Task description. A complete copy of the entries, exactly as written, is the expected result.

[Stored data entries]
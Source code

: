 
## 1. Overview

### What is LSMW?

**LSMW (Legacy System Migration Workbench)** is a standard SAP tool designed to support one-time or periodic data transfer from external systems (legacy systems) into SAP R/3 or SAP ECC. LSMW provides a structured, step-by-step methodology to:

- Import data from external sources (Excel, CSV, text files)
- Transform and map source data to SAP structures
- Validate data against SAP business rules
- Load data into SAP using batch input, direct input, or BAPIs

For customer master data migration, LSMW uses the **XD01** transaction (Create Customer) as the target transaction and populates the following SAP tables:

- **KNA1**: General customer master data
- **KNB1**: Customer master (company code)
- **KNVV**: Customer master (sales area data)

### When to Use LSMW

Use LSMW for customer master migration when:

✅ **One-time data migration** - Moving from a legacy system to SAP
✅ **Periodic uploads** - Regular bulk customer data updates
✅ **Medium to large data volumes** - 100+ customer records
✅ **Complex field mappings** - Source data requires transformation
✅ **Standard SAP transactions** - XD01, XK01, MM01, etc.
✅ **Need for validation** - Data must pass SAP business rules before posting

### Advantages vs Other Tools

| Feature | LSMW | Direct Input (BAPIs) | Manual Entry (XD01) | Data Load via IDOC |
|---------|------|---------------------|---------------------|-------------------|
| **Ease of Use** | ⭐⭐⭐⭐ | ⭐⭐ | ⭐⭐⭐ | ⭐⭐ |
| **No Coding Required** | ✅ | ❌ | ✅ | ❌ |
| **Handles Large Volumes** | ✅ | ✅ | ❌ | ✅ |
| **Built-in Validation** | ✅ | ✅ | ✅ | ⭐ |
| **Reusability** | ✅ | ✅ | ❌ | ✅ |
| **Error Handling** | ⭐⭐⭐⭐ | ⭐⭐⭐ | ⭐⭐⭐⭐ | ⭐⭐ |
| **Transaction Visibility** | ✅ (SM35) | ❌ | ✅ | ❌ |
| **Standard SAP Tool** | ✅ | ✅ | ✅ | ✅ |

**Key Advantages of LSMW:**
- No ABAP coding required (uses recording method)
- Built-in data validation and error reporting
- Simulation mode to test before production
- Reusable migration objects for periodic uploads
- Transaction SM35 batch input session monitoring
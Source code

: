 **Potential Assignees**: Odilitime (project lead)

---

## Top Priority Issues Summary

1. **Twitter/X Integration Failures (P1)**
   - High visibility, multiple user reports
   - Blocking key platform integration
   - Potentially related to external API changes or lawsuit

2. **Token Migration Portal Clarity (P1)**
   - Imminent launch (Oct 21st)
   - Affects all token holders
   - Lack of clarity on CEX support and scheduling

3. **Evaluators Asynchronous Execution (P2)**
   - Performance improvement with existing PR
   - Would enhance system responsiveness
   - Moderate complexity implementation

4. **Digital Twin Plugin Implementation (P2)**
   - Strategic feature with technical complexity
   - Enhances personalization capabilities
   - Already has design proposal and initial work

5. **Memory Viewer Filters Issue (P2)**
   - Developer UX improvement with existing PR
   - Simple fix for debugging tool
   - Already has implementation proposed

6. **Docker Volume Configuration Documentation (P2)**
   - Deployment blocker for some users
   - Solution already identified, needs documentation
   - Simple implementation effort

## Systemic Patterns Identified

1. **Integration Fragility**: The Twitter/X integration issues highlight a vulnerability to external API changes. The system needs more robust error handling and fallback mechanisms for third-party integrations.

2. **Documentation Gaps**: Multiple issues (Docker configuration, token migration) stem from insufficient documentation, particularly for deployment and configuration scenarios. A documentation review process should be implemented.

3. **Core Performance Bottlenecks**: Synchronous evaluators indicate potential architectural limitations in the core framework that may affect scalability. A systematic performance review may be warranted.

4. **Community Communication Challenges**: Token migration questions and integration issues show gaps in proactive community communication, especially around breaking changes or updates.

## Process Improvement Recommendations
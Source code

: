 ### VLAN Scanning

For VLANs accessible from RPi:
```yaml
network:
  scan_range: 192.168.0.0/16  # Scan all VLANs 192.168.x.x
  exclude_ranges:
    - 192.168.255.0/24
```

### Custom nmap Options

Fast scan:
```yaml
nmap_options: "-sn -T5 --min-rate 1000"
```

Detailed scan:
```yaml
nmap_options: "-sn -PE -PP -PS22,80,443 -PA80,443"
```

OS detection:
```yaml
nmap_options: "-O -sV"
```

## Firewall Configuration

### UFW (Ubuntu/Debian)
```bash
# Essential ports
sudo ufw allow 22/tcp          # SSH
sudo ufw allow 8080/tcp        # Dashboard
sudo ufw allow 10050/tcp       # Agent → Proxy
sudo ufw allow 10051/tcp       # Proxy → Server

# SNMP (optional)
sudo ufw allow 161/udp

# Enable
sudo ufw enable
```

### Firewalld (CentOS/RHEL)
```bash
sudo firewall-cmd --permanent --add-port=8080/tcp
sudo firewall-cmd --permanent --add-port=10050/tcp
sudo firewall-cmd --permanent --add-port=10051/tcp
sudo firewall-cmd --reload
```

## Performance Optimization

Your solution.
Source code

: 
## 1. Overview

### What is LSMW?

**LSMW (Legacy System Migration Workbench)** is a standard SAP tool designed to support one-time or periodic data transfer from external systems (legacy systems) into SAP R/3 or SAP ECC. LSMW provides a structured, step-by-step methodology to:

- Import data from external sources (Excel, CSV, text files)
- Transform and map source data to SAP structures
- Validate data against SAP business rules
- Load data into SAP using batch input, direct input, or BAPIs

For customer master data migration, LSMW uses the **XD01** transaction (Create Customer) as the target transaction and populates the following SAP tables:

- **KNA1**: General customer master data
- **KNB1**: Customer master (company code)
- **KNVV**: Customer master (sales area data)

### When to Use LSMW

Use LSMW for customer master migration when:

✅ **One-time data migration** - Moving from a legacy system to SAP
✅ **Periodic uploads** - Regular bulk customer data updates
✅ **Medium to large data volumes** - 100+ customer records
✅ **Complex field mappings** - Source data requires transformation
✅ **Standard SAP transactions** - XD01, XK01, MM01, etc.
✅ **Need for validation** - Data must pass SAP business rules before posting

### Advantages vs Other Tools

| Feature | LSMW | Direct Input (BAPIs) | Manual Entry (XD01) | Data Load via IDOC |
|---------|------|---------------------|---------------------|-------------------|
| **Ease of Use** | ⭐⭐⭐⭐ | ⭐⭐ | ⭐⭐⭐ | ⭐⭐ |
| **No Coding Required** | ✅ | ❌ | ✅ | ❌ |
| **Handles Large Volumes** | ✅ | ✅ | ❌ | ✅ |
| **Built-in Validation** | ✅ | ✅ | ✅ | ⭐ |
| **Reusability** | ✅ | ✅ | ❌ | ✅ |
| **Error Handling** | ⭐⭐⭐⭐ | ⭐⭐⭐ | ⭐⭐⭐⭐ | ⭐⭐ |
| **Transaction Visibility** | ✅ (SM35) | ❌ | ✅ | ❌ |
| **Standard SAP Tool** | ✅ | ✅ | ✅ | ✅ |

**Key Advantages of LSMW:**
- No ABAP coding required (uses recording method)
- Built-in data validation and error reporting
- Simulation mode to test before production
- Reusable migration objects for periodic uploads
- Transaction SM35 batch input session monitoring
Source code

: **Potential Assignees**: Odilitime (project lead)

---

## Top Priority Issues Summary

1. **Twitter/X Integration Failures (P1)**
   - High visibility, multiple user reports
   - Blocking key platform integration
   - Potentially related to external API changes or lawsuit

2. **Token Migration Portal Clarity (P1)**
   - Imminent launch (Oct 21st)
   - Affects all token holders
   - Lack of clarity on CEX support and scheduling

3. **Evaluators Asynchronous Execution (P2)**
   - Performance improvement with existing PR
   - Would enhance system responsiveness
   - Moderate complexity implementation

4. **Digital Twin Plugin Implementation (P2)**
   - Strategic feature with technical complexity
   - Enhances personalization capabilities
   - Already has design proposal and initial work

5. **Memory Viewer Filters Issue (P2)**
   - Developer UX improvement with existing PR
   - Simple fix for debugging tool
   - Already has implementation proposed

6. **Docker Volume Configuration Documentation (P2)**
   - Deployment blocker for some users
   - Solution already identified, needs documentation
   - Simple implementation effort

## Systemic Patterns Identified

1. **Integration Fragility**: The Twitter/X integration issues highlight a vulnerability to external API changes. The system needs more robust error handling and fallback mechanisms for third-party integrations.

2. **Documentation Gaps**: Multiple issues (Docker configuration, token migration) stem from insufficient documentation, particularly for deployment and configuration scenarios. A documentation review process should be implemented.

3. **Core Performance Bottlenecks**: Synchronous evaluators indicate potential architectural limitations in the core framework that may affect scalability. A systematic performance review may be warranted.

4. **Community Communication Challenges**: Token migration questions and integration issues show gaps in proactive community communication, especially around breaking changes or updates.

## Process Improvement Recommendations
Source code

: ### VLAN Scanning

For VLANs accessible from RPi:
```yaml
network:
  scan_range: 192.168.0.0/16  # Scan all VLANs 192.168.x.x
  exclude_ranges:
    - 192.168.255.0/24
```

### Custom nmap Options

Fast scan:
```yaml
nmap_options: "-sn -T5 --min-rate 1000"
```

Detailed scan:
```yaml
nmap_options: "-sn -PE -PP -PS22,80,443 -PA80,443"
```

OS detection:
```yaml
nmap_options: "-O -sV"
```

## Firewall Configuration

### UFW (Ubuntu/Debian)
```bash
# Essential ports
sudo ufw allow 22/tcp          # SSH
sudo ufw allow 8080/tcp        # Dashboard
sudo ufw allow 10050/tcp       # Agent → Proxy
sudo ufw allow 10051/tcp       # Proxy → Server

# SNMP (optional)
sudo ufw allow 161/udp

# Enable
sudo ufw enable
```

### Firewalld (CentOS/RHEL)
```bash
sudo firewall-cmd --permanent --add-port=8080/tcp
sudo firewall-cmd --permanent --add-port=10050/tcp
sudo firewall-cmd --permanent --add-port=10051/tcp
sudo firewall-cmd --reload
```

## Performance Optimization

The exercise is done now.